[Excerpts from a dataset]
○ ○ ○ ○ ○

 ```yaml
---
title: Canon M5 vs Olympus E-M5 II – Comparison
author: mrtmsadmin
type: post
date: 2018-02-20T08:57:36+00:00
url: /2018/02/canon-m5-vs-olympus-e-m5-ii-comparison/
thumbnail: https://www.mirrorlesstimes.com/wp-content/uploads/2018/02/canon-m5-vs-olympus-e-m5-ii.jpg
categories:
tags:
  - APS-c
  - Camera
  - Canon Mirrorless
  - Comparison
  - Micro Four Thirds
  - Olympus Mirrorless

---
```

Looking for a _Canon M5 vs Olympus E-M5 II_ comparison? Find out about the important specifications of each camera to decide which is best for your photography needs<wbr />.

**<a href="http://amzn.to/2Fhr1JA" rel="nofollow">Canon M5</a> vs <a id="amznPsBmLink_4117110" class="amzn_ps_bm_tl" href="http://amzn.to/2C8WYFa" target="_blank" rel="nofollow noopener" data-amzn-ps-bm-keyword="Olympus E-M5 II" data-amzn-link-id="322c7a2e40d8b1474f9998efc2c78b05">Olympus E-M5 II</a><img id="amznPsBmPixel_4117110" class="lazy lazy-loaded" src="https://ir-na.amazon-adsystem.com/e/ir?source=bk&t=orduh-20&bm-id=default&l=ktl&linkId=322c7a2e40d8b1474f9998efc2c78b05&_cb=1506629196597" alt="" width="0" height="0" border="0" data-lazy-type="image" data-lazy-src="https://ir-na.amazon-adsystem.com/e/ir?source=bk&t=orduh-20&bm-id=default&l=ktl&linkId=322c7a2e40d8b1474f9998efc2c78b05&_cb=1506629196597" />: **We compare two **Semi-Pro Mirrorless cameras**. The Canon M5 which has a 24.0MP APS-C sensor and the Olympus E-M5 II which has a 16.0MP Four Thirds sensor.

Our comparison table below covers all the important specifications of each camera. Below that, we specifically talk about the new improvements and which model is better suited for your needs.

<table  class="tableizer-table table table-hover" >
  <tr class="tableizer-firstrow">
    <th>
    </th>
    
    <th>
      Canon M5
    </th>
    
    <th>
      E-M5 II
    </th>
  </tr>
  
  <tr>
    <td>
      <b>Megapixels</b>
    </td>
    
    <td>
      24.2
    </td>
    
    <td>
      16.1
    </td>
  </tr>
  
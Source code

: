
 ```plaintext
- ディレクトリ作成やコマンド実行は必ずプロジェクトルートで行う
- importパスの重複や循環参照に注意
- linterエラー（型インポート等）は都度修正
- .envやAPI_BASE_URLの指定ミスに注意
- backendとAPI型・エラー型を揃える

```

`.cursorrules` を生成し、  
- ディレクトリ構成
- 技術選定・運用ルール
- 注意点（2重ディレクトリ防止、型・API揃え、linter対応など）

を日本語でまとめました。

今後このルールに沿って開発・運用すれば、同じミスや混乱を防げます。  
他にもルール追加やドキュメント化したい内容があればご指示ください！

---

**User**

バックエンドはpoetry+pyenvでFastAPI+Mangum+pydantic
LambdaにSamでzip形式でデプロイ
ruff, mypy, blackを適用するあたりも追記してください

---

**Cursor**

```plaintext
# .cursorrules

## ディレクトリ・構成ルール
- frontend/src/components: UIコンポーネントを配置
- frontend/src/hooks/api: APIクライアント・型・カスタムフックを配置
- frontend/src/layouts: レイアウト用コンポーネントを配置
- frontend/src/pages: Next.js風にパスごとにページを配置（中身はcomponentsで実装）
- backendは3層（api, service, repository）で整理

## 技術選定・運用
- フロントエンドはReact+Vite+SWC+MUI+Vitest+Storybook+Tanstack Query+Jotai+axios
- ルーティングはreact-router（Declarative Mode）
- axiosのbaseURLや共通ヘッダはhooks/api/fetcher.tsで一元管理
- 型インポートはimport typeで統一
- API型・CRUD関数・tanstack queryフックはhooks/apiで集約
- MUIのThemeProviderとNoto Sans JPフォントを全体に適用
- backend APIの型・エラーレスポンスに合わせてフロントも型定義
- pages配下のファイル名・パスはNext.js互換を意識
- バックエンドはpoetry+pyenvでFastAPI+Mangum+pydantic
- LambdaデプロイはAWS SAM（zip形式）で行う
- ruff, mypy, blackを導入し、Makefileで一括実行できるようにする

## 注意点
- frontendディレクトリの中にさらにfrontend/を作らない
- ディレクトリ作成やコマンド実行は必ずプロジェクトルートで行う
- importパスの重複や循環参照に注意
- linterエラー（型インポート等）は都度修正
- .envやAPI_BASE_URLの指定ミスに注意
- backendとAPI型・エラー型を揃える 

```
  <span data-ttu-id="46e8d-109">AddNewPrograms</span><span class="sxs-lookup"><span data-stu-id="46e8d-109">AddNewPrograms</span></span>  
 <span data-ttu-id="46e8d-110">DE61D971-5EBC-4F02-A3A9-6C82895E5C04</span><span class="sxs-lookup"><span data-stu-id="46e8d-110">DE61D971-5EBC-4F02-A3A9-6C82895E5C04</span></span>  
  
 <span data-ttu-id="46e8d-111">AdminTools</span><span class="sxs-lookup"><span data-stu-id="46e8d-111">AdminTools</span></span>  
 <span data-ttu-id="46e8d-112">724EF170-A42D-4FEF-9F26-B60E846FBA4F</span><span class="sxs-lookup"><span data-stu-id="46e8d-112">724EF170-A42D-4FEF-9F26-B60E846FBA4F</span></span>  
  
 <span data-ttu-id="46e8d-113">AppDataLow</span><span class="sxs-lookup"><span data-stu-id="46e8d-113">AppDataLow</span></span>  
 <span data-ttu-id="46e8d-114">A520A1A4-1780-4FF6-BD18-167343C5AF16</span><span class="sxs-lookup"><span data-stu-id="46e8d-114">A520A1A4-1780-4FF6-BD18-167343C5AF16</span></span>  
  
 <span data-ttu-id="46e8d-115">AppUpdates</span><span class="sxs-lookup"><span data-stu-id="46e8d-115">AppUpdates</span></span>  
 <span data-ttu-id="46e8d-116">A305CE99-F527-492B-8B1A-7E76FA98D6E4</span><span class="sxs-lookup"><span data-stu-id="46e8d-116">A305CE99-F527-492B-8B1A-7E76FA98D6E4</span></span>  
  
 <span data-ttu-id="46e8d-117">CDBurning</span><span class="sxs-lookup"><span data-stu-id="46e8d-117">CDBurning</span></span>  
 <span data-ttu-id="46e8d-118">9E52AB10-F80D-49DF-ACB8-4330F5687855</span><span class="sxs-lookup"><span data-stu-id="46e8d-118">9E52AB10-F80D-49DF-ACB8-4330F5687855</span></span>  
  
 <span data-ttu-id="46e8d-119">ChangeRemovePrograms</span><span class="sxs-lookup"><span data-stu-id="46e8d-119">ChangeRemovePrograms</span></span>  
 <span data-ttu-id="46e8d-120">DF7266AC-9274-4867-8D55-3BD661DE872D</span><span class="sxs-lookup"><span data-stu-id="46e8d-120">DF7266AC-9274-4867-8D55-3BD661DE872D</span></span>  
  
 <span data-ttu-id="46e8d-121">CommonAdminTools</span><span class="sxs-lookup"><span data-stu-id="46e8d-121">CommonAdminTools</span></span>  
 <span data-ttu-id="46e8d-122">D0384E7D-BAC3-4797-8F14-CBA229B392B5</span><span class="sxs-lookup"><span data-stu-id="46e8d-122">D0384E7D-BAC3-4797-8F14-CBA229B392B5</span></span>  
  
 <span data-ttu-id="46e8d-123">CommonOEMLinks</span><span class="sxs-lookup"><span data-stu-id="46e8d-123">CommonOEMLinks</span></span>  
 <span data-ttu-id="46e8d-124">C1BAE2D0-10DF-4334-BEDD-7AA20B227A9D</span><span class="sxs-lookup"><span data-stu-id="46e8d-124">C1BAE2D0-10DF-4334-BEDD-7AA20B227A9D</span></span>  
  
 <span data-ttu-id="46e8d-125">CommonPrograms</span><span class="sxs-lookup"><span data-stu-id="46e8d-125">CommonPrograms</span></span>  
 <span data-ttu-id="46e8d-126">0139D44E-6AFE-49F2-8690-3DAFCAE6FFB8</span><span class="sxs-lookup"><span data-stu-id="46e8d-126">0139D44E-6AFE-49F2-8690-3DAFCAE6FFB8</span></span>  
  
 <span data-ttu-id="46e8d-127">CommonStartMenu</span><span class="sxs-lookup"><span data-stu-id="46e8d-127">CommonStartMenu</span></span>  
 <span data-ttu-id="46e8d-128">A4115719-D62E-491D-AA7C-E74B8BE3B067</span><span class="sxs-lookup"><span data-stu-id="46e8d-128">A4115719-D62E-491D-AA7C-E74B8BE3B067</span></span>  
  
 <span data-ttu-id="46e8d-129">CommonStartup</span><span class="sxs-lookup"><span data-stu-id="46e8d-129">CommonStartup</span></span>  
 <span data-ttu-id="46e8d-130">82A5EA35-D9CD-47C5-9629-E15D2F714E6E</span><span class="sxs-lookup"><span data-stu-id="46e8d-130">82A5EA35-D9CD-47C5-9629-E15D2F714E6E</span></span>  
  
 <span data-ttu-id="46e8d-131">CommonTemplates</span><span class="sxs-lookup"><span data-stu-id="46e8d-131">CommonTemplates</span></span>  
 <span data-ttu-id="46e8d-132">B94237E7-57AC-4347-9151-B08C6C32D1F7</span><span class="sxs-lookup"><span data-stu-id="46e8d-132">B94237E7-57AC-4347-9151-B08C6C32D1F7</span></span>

○ ○ ○ ○ ○

Task item ->
All lines from the opening of the records through the line where "Looking for a" occurs are to be output verbatim. No other line belongs in the answer.

Expected answer ->
 ```yaml
---
title: Canon M5 vs Olympus E-M5 II – Comparison
author: mrtmsadmin
type: post
date: 2018-02-20T08:57:36+00:00
url: /2018/02/canon-m5-vs-olympus-e-m5-ii-comparison/
thumbnail: https://www.mirrorlesstimes.com/wp-content/uploads/2018/02/canon-m5-vs-olympus-e-m5-ii.jpg
categories:
tags:
  - APS-c
  - Camera
  - Canon Mirrorless
  - Comparison
  - Micro Four Thirds
  - Olympus Mirrorless

---
```

Looking for a _Canon M5 vs Olympus E-M5 II_ comparison? Find out about the important specifications of each camera to decide which is best for your photography needs<wbr />.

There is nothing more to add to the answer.